▸ **Exercise material**
========
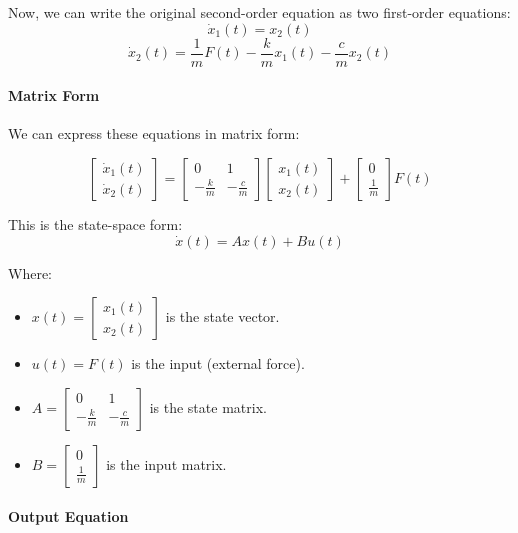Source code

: Now, we can write the original second-order equation as two first-order equations:
\[ \dot{x}_1(t) = x_2(t) \]
\[ \dot{x}_2(t) = \frac{1}{m}F(t) - \frac{k}{m}x_1(t) - \frac{c}{m}x_2(t) \]

\paragraph{Matrix Form} We can express these equations in matrix form:

\[ \begin{bmatrix} \dot{x}_1(t) \\ \dot{x}_2(t) \end{bmatrix} = \begin{bmatrix} 0 & 1 \\ -\frac{k}{m} & -\frac{c}{m} \end{bmatrix} \begin{bmatrix} x_1(t) \\ x_2(t) \end{bmatrix} + \begin{bmatrix} 0 \\ \frac{1}{m} \end{bmatrix} F(t) \]

This is the state-space form:
\[ \dot{x}(t) = Ax(t) + Bu(t) \]

Where:
\begin{itemize}
	\item \( x(t) = \begin{bmatrix} x_1(t) \\ x_2(t) \end{bmatrix} \) is the state vector.
	\item \( u(t) = F(t) \) is the input (external force).
	\item \( A = \begin{bmatrix} 0 & 1 \\ -\frac{k}{m} & -\frac{c}{m} \end{bmatrix} \) is the state matrix.
	\item \( B = \begin{bmatrix} 0 \\ \frac{1}{m} \end{bmatrix} \) is the input matrix.
\end{itemize}

\paragraph{Output Equation} 

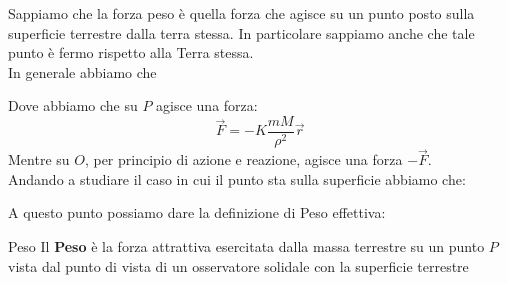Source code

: \documentclass[11pt,a4paper,twoside]{article}
\theoremstyle{definition}
\begin{document}
Sappiamo che la forza peso è quella forza che agisce su un punto posto sulla superficie terrestre dalla terra stessa. In particolare sappiamo anche che tale punto è fermo rispetto alla Terra stessa.\\
In generale abbiamo che
\begin{center}
\end{center}
Dove abbiamo che su $P$ agisce una forza:
\[ \vec F = -K \frac{mM}{\rho^2}\vec r \]
Mentre su $O$, per principio di azione e reazione, agisce una forza $-\vec F$.\\
Andando a studiare il caso in cui il punto sta sulla superficie abbiamo che:
\begin{center}
\end{center}
A questo punto possiamo dare la definizione di Peso effettiva:

\begin{defn}{Peso}{}
	Il \textbf{Peso} è la forza attrattiva esercitata dalla massa terrestre su un punto $P$ vista dal punto di vista di un osservatore solidale con la superficie terrestre
\end{defn}
\end{document}
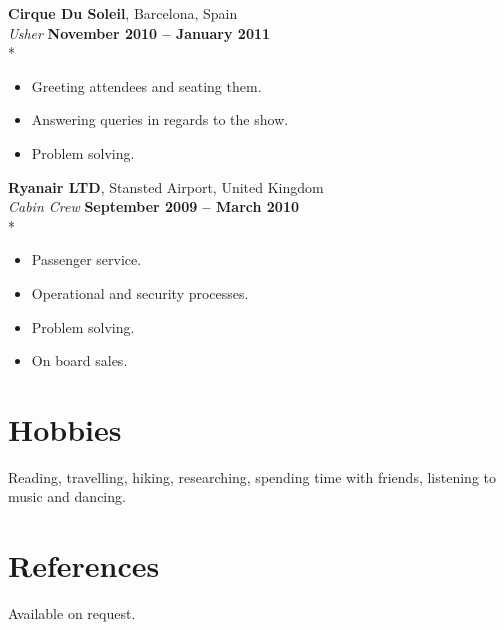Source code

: \documentclass[margin,line]{resume}
\begin{document}
\begin{resume}
    \textbf{Cirque Du Soleil}, Barcelona, Spain \vspace{2mm}\\\vspace{1mm}%
    \textsl{Usher} \hfill \textbf{November 2010 -- January 2011}\\*
    \begin{itemize}
    \item Greeting attendees and seating them. 
    \item Answering queries in regards to the show. 
    \item Problem solving. 
    \end{itemize}

    \textbf{Ryanair LTD}, Stansted Airport, United Kingdom \vspace{2mm}\\\vspace{1mm}%
    \textsl{Cabin Crew} \hfill \textbf{September 2009 -- March 2010}\\*
    \begin{itemize}
    \item Passenger service. 
    \item Operational and security processes. 
    \item Problem solving. 
    \item On board sales. 
    \end{itemize}
    
 
    \section{\mysidestyle Hobbies}
    Reading, travelling, hiking, researching, spending time with friends, listening to music and dancing.

    \section{\mysidestyle References} 
    Available on request.
    


\end{resume}
\end{document}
========
An exact copy of all the entries is required, and it must contain no pictures.

▸ **Output of the exercise**
Source code

: Now, we can write the original second-order equation as two first-order equations:
\[ \dot{x}_1(t) = x_2(t) \]
\[ \dot{x}_2(t) = \frac{1}{m}F(t) - \frac{k}{m}x_1(t) - \frac{c}{m}x_2(t) \]

\paragraph{Matrix Form} We can express these equations in matrix form:

\[ \begin{bmatrix} \dot{x}_1(t) \\ \dot{x}_2(t) \end{bmatrix} = \begin{bmatrix} 0 & 1 \\ -\frac{k}{m} & -\frac{c}{m} \end{bmatrix} \begin{bmatrix} x_1(t) \\ x_2(t) \end{bmatrix} + \begin{bmatrix} 0 \\ \frac{1}{m} \end{bmatrix} F(t) \]

This is the state-space form:
\[ \dot{x}(t) = Ax(t) + Bu(t) \]

Where:
\begin{itemize}
	\item \( x(t) = \begin{bmatrix} x_1(t) \\ x_2(t) \end{bmatrix} \) is the state vector.
	\item \( u(t) = F(t) \) is the input (external force).
	\item \( A = \begin{bmatrix} 0 & 1 \\ -\frac{k}{m} & -\frac{c}{m} \end{bmatrix} \) is the state matrix.
	\item \( B = \begin{bmatrix} 0 \\ \frac{1}{m} \end{bmatrix} \) is the input matrix.
\end{itemize}

\paragraph{Output Equation} 

Source code

: \documentclass[11pt,a4paper,twoside]{article}
\theoremstyle{definition}
\begin{document}
Sappiamo che la forza peso è quella forza che agisce su un punto posto sulla superficie terrestre dalla terra stessa. In particolare sappiamo anche che tale punto è fermo rispetto alla Terra stessa.\\
In generale abbiamo che
\begin{center}
\end{center}
Dove abbiamo che su $P$ agisce una forza:
\[ \vec F = -K \frac{mM}{\rho^2}\vec r \]
Mentre su $O$, per principio di azione e reazione, agisce una forza $-\vec F$.\\
Andando a studiare il caso in cui il punto sta sulla superficie abbiamo che:
\begin{center}
\end{center}
A questo punto possiamo dare la definizione di Peso effettiva:

\begin{defn}{Peso}{}
	Il \textbf{Peso} è la forza attrattiva esercitata dalla massa terrestre su un punto $P$ vista dal punto di vista di un osservatore solidale con la superficie terrestre
\end{defn}
\end{document}
Source code

: \documentclass[margin,line]{resume}
\begin{document}
\begin{resume}
    \textbf{Cirque Du Soleil}, Barcelona, Spain \vspace{2mm}\\\vspace{1mm}%
    \textsl{Usher} \hfill \textbf{November 2010 -- January 2011}\\*
    \begin{itemize}
    \item Greeting attendees and seating them. 
    \item Answering queries in regards to the show. 
    \item Problem solving. 
    \end{itemize}

    \textbf{Ryanair LTD}, Stansted Airport, United Kingdom \vspace{2mm}\\\vspace{1mm}%
    \textsl{Cabin Crew} \hfill \textbf{September 2009 -- March 2010}\\*
    \begin{itemize}
    \item Passenger service. 
    \item Operational and security processes. 
    \item Problem solving. 
    \item On board sales. 
    \end{itemize}
    
 
    \section{\mysidestyle Hobbies}
    Reading, travelling, hiking, researching, spending time with friends, listening to music and dancing.

    \section{\mysidestyle References} 
    Available on request.
    


\end{resume}
\end{document}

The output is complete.